Would love to throw more reaction-type baits like cranks and spinnerbaits, but unfortunately the bodies of water I fish all get wayyy too weedy during the warmer months. I've always had consistent success with weightless Texas-rigged senkos and flukes however, along with more finesse techniques (straight tailed finesse worm paired with 1/8-1/4 oz. jighead or drop shot rig) when the bite gets tough. 

Been experimenting with creature/beaver style baits this summer as well, and I'm liking the preliminary results thus far... 3/8 oz. tungsten bullet weight, glass bead, and a snelled 4/0 Trokar TK130 straight shank Flippin hook rigged up with a Berkley Havoc Pit Boss, Missile Baits D-Bomb, or RI Sweet Beaver 4.20 *in that order*. The brush hogs/baby brush hogs in my tackle boxes haven't seen water in a while :wink: . I still have a lot of confidence in them to get it done, I think it's just more of a honeymoon phase I'm having with the aforementioned three lures. It's also worth noting that I'm fishing these like a Texas-rig; I've never done much flipping/pitching nor are the ponds/lakes I fish very conducive to such techniques anyways.

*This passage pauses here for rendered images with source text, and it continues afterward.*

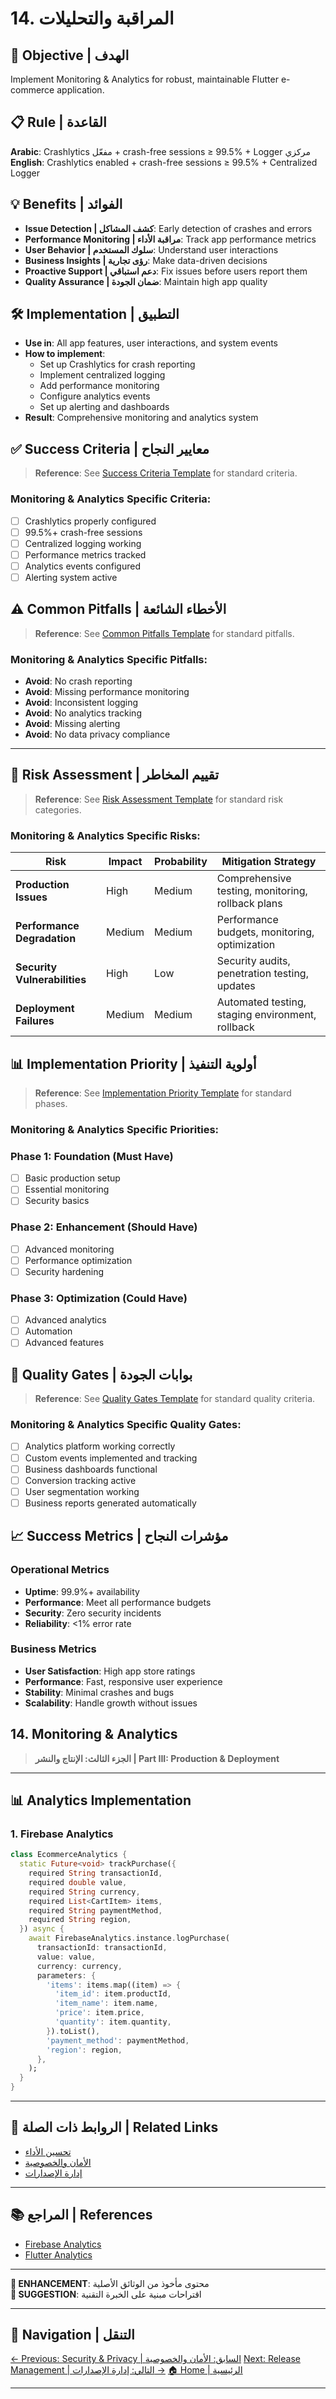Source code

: # 14. المراقبة والتحليلات
## 🎯 **Objective | الهدف**
Implement Monitoring & Analytics for robust, maintainable Flutter e-commerce application.

## 📋 **Rule | القاعدة**
**Arabic**: Crashlytics مفعّل + crash-free sessions ≥ 99.5% + Logger مركزي
**English**: Crashlytics enabled + crash-free sessions ≥ 99.5% + Centralized Logger

## 💡 **Benefits | الفوائد**
- **Issue Detection | كشف المشاكل**: Early detection of crashes and errors
- **Performance Monitoring | مراقبة الأداء**: Track app performance metrics
- **User Behavior | سلوك المستخدم**: Understand user interactions
- **Business Insights | رؤى تجارية**: Make data-driven decisions
- **Proactive Support | دعم استباقي**: Fix issues before users report them
- **Quality Assurance | ضمان الجودة**: Maintain high app quality

## 🛠️ **Implementation | التطبيق**
- **Use in**: All app features, user interactions, and system events
- **How to implement**:
  - Set up Crashlytics for crash reporting
  - Implement centralized logging
  - Add performance monitoring
  - Configure analytics events
  - Set up alerting and dashboards
- **Result**: Comprehensive monitoring and analytics system

## ✅ **Success Criteria | معايير النجاح**

> **Reference**: See [Success Criteria Template](../../00-Templates/06_Success_Criteria_Template.md) for standard criteria.

### **Monitoring & Analytics Specific Criteria:**
- [ ] Crashlytics properly configured
- [ ] 99.5%+ crash-free sessions
- [ ] Centralized logging working
- [ ] Performance metrics tracked
- [ ] Analytics events configured
- [ ] Alerting system active

## ⚠️ **Common Pitfalls | الأخطاء الشائعة**

> **Reference**: See [Common Pitfalls Template](../../00-Templates/05_Common_Pitfalls_Template.md) for standard pitfalls.

### **Monitoring & Analytics Specific Pitfalls:**
- **Avoid**: No crash reporting
- **Avoid**: Missing performance monitoring
- **Avoid**: Inconsistent logging
- **Avoid**: No analytics tracking
- **Avoid**: Missing alerting
- **Avoid**: No data privacy compliance

---




## 🚨 **Risk Assessment | تقييم المخاطر**

> **Reference**: See [Risk Assessment Template](../../00-Templates/01_Risk_Assessment_Template.md) for standard risk categories.

### **Monitoring & Analytics Specific Risks:**
| Risk | Impact | Probability | Mitigation Strategy |
|------|--------|-------------|-------------------|
| **Production Issues** | High | Medium | Comprehensive testing, monitoring, rollback plans |
| **Performance Degradation** | Medium | Medium | Performance budgets, monitoring, optimization |
| **Security Vulnerabilities** | High | Low | Security audits, penetration testing, updates |
| **Deployment Failures** | Medium | Medium | Automated testing, staging environment, rollback |

## 📊 **Implementation Priority | أولوية التنفيذ**

> **Reference**: See [Implementation Priority Template](../../00-Templates/02_Implementation_Priority_Template.md) for standard phases.

### **Monitoring & Analytics Specific Priorities:**
### **Phase 1: Foundation (Must Have)**
- [ ] Basic production setup
- [ ] Essential monitoring
- [ ] Security basics

### **Phase 2: Enhancement (Should Have)**
- [ ] Advanced monitoring
- [ ] Performance optimization
- [ ] Security hardening

### **Phase 3: Optimization (Could Have)**
- [ ] Advanced analytics
- [ ] Automation
- [ ] Advanced features

## 🚪 **Quality Gates | بوابات الجودة**

> **Reference**: See [Quality Gates Template](../../00-Templates/03_Quality_Gates_Template.md) for standard quality criteria.

### **Monitoring & Analytics Specific Quality Gates:**
- [ ] Analytics platform working correctly
- [ ] Custom events implemented and tracking
- [ ] Business dashboards functional
- [ ] Conversion tracking active
- [ ] User segmentation working
- [ ] Business reports generated automatically

## 📈 **Success Metrics | مؤشرات النجاح**

### **Operational Metrics**
- **Uptime**: 99.9%+ availability
- **Performance**: Meet all performance budgets
- **Security**: Zero security incidents
- **Reliability**: <1% error rate

### **Business Metrics**
- **User Satisfaction**: High app store ratings
- **Performance**: Fast, responsive user experience
- **Stability**: Minimal crashes and bugs
- **Scalability**: Handle growth without issues


## 14. Monitoring & Analytics

> **الجزء الثالث: الإنتاج والنشر | Part III: Production & Deployment**

---

## 📊 **Analytics Implementation**

### **1. Firebase Analytics**
```dart
class EcommerceAnalytics {
  static Future<void> trackPurchase({
    required String transactionId,
    required double value,
    required String currency,
    required List<CartItem> items,
    required String paymentMethod,
    required String region,
  }) async {
    await FirebaseAnalytics.instance.logPurchase(
      transactionId: transactionId,
      value: value,
      currency: currency,
      parameters: {
        'items': items.map((item) => {
          'item_id': item.productId,
          'item_name': item.name,
          'price': item.price,
          'quantity': item.quantity,
        }).toList(),
        'payment_method': paymentMethod,
        'region': region,
      },
    );
  }
}
```

---

## 🔗 **الروابط ذات الصلة | Related Links**

- [تحسين الأداء](12_Performance_Optimization.md)
- [الأمان والخصوصية](13_Security_Privacy.md)
- [إدارة الإصدارات](15_Release_Management.md)

---

## 📚 **المراجع | References**

- [Firebase Analytics](https://firebase.google.com/docs/analytics)
- [Flutter Analytics](https://docs.flutter.dev/development/data-and-backend/analytics)

---

**🔴 ENHANCEMENT**: محتوى مأخوذ من الوثائق الأصلية  
**🔵 SUGGESTION**: اقتراحات مبنية على الخبرة التقنية

---

## 🔗 **Navigation | التنقل**

[← Previous: Security & Privacy | السابق: الأمان والخصوصية](13_Security_Privacy.md)
[Next: Release Management | التالي: إدارة الإصدارات →](15_Release_Management.md)
[🏠 Home | الرئيسية](../../index.html)

---
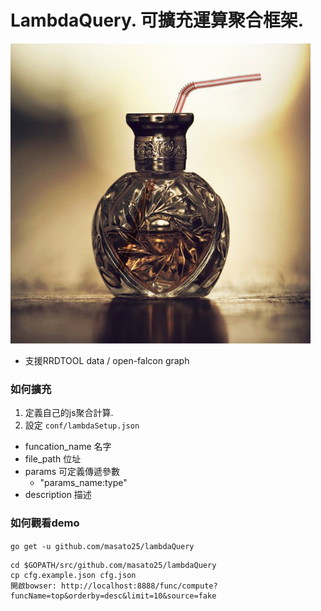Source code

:# LambdaQuery. 可擴充運算聚合框架.
![](./lambdaQuery.jpg)
* 支援RRDTOOL data / open-falcon graph
### 如何擴充
1. 定義自己的js聚合計算.
2. 設定 `conf/lambdaSetup.json`
  * funcation_name 名字
  * file_path 位址
  * params 可定義傳遞參數
    * "params_name:type"
  * description 描述

### 如何觀看demo
  `go get -u github.com/masato25/lambdaQuery`
```
cd $GOPATH/src/github.com/masato25/lambdaQuery
cp cfg.example.json cfg.json
開啟bowser: http://localhost:8888/func/compute?funcName=top&orderby=desc&limit=10&source=fake
```
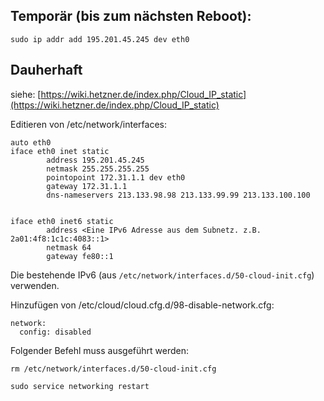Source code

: ## Temporär (bis zum nächsten Reboot):

```
sudo ip addr add 195.201.45.245 dev eth0
```

## Dauherhaft
siehe: [https://wiki.hetzner.de/index.php/Cloud_IP_static](https://wiki.hetzner.de/index.php/Cloud_IP_static)

Editieren von /etc/network/interfaces:

```
auto eth0
iface eth0 inet static
        address 195.201.45.245
        netmask 255.255.255.255
        pointopoint 172.31.1.1 dev eth0
        gateway 172.31.1.1
        dns-nameservers 213.133.98.98 213.133.99.99 213.133.100.100


iface eth0 inet6 static
        address <Eine IPv6 Adresse aus dem Subnetz. z.B. 2a01:4f8:1c1c:4083::1>
        netmask 64
        gateway fe80::1
```

Die bestehende IPv6 (aus  `/etc/network/interfaces.d/50-cloud-init.cfg`) verwenden.

Hinzufügen von /etc/cloud/cloud.cfg.d/98-disable-network.cfg:

```
network:
  config: disabled
```

Folgender Befehl muss ausgeführt werden:

```
rm /etc/network/interfaces.d/50-cloud-init.cfg
```

`sudo service networking restart`
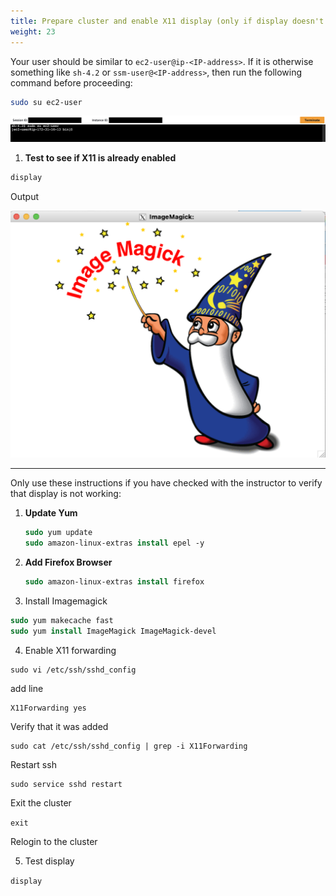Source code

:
 ```yaml
---
title: Prepare cluster and enable X11 display (only if display doesn't work)
weight: 23
--- 
```


Your user should be similar to `ec2-user@ip-<IP-address>`. If it is otherwise something like `sh-4.2` or `ssm-user@<IP-address>`, then run the following command before proceeding:

```bash
sudo su ec2-user
```

![ec2-user](/static/images/1-gettoknow-ec2user.png)

1. **Test to see if X11 is already enabled**

```csh
display
```

Output

![ImageMagick Display](/static/images/1-imagemagick-display.png)

------

Only use these instructions if you have checked with the instructor to verify that display is not working:

1. **Update Yum**


    ```csh
    sudo yum update
    sudo amazon-linux-extras install epel -y
    ```
2. **Add Firefox Browser**

   ```csh
   sudo amazon-linux-extras install firefox
   ```

3. Install Imagemagick

```csh
sudo yum makecache fast
sudo yum install ImageMagick ImageMagick-devel
```

4. Enable X11 forwarding

```
sudo vi /etc/ssh/sshd_config
```

add line

```
X11Forwarding yes
```

Verify that it was added

```
sudo cat /etc/ssh/sshd_config | grep -i X11Forwarding
```

Restart ssh

```
sudo service sshd restart
```

Exit the cluster

`exit`

Relogin to the cluster

5. Test display

`display`

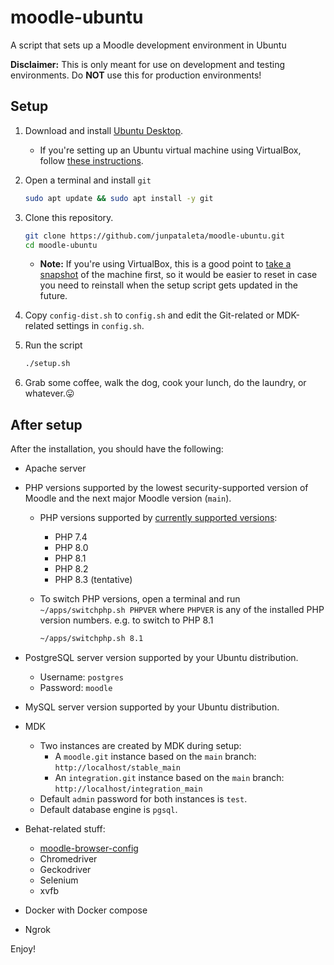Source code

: # moodle-ubuntu

A script that sets up a Moodle development environment in Ubuntu

**Disclaimer:** This is only meant for use on development and testing environments. Do **NOT** use this for production environments!

## Setup

1. Download and install [Ubuntu Desktop](https://ubuntu.com/download/desktop).

    - If you're setting up an Ubuntu virtual machine using VirtualBox, follow [these instructions](https://ubuntu.com/tutorials/how-to-run-ubuntu-desktop-on-a-virtual-machine-using-virtualbox#1-overview).

2. Open a terminal and install `git`

    ```bash
    sudo apt update && sudo apt install -y git
    ```

3. Clone this repository.

    ```bash
    git clone https://github.com/junpataleta/moodle-ubuntu.git
    cd moodle-ubuntu
    ```

    - **Note:** If you're using VirtualBox, this is a good point to [take a snapshot](https://docs.oracle.com/en/virtualization/virtualbox/6.0/user/snapshots.html) of the machine first, so it would be easier to reset in case you need to reinstall when the setup script gets updated in the future.

4. Copy `config-dist.sh` to `config.sh` and edit the Git-related or MDK-related settings in `config.sh`. 

5. Run the script

    ```bash
    ./setup.sh
    ```

6. Grab some coffee, walk the dog, cook your lunch, do the laundry, or whatever.😛

## After setup

After the installation, you should have the following:

- Apache server
- PHP versions supported by the lowest security-supported version of Moodle and the next major Moodle version (`main`).
  - PHP versions supported by [currently supported versions](https://moodledev.io/general/releases):
    - PHP 7.4
    - PHP 8.0
    - PHP 8.1
    - PHP 8.2
    - PHP 8.3 (tentative)
  - To switch PHP versions, open a terminal and run `~/apps/switchphp.sh PHPVER` where `PHPVER` is any of the installed PHP version numbers. e.g. to switch to PHP 8.1

    ```bash
    ~/apps/switchphp.sh 8.1
    ```

- PostgreSQL server version supported by your Ubuntu distribution.
  - Username: `postgres`
  - Password: `moodle`
- MySQL server version supported by your Ubuntu distribution.
- MDK
  - Two instances are created by MDK during setup:
    - A `moodle.git` instance based on the `main` branch: `http://localhost/stable_main`
    - An `integration.git` instance based on the `main` branch: `http://localhost/integration_main`
  - Default `admin` password for both instances is `test`.
  - Default database engine is `pgsql`.
- Behat-related stuff:
  - [moodle-browser-config](https://github.com/andrewnicols/moodle-browser-config)
  - Chromedriver
  - Geckodriver
  - Selenium
  - xvfb
- Docker with Docker compose
- Ngrok

Enjoy!
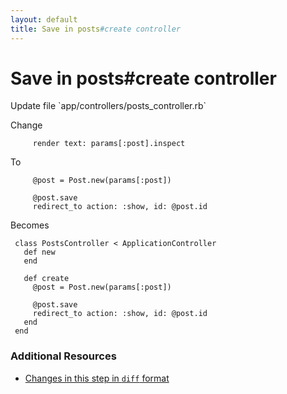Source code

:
 ```yaml
---
layout: default
title: Save in posts#create controller
---
```


<h1 id="main">Save in posts#create controller</h1>
Update file `app/controllers/posts_controller.rb`

Change
<pre><code>     render text: params[:post].inspect</code></pre>


To
<pre><code>     @post = Post.new(params[:post])
&nbsp;
     @post.save
     redirect_to action: :show, id: @post.id</code></pre>


Becomes
<pre><code> class PostsController &lt; ApplicationController
   def new
   end
&nbsp;
   def create
     @post = Post.new(params[:post])
&nbsp;
     @post.save
     redirect_to action: :show, id: @post.id
   end
 end
</code></pre>



### Additional Resources

* [Changes in this step in `diff` format](https://github.com/stevenhallen/rails_getting_started_bdd/commit/9967c91b6c35b45df35b6b768092eb24bed897bc)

** As an addendum: if you like throwing poppers, give the Gary Yamamoto Shibuki Popper a try if you haven't already. I've always been hesitant to try out Yamamoto hard baits, and truth be told, I still really haven't with the exception of the popper. But it is a great topwater and the castability of both the 60 & 80 sizes is superb!


----------



## Jim (Jul 24, 2015)

:beer:


----------



## fish devil (Jul 25, 2015)

4" wacky rig Senko is usually my go to bait when the bite is tough.


----------



## onthewater102 (Jul 25, 2015)

^^^ definitely. I either downsize and go to as light a weight as I can manage to cast or get something huge and crawl it real slow on the bottom when things get tough.


----------



## RiverLife (Aug 18, 2015)

crawdaddy crank

gulp crawler on a drop shot rig

rapala #5 floating minnow

willow leaf spinners

beatle spin

Too many to list! Tie on what my gut tells me. All have produced.


----------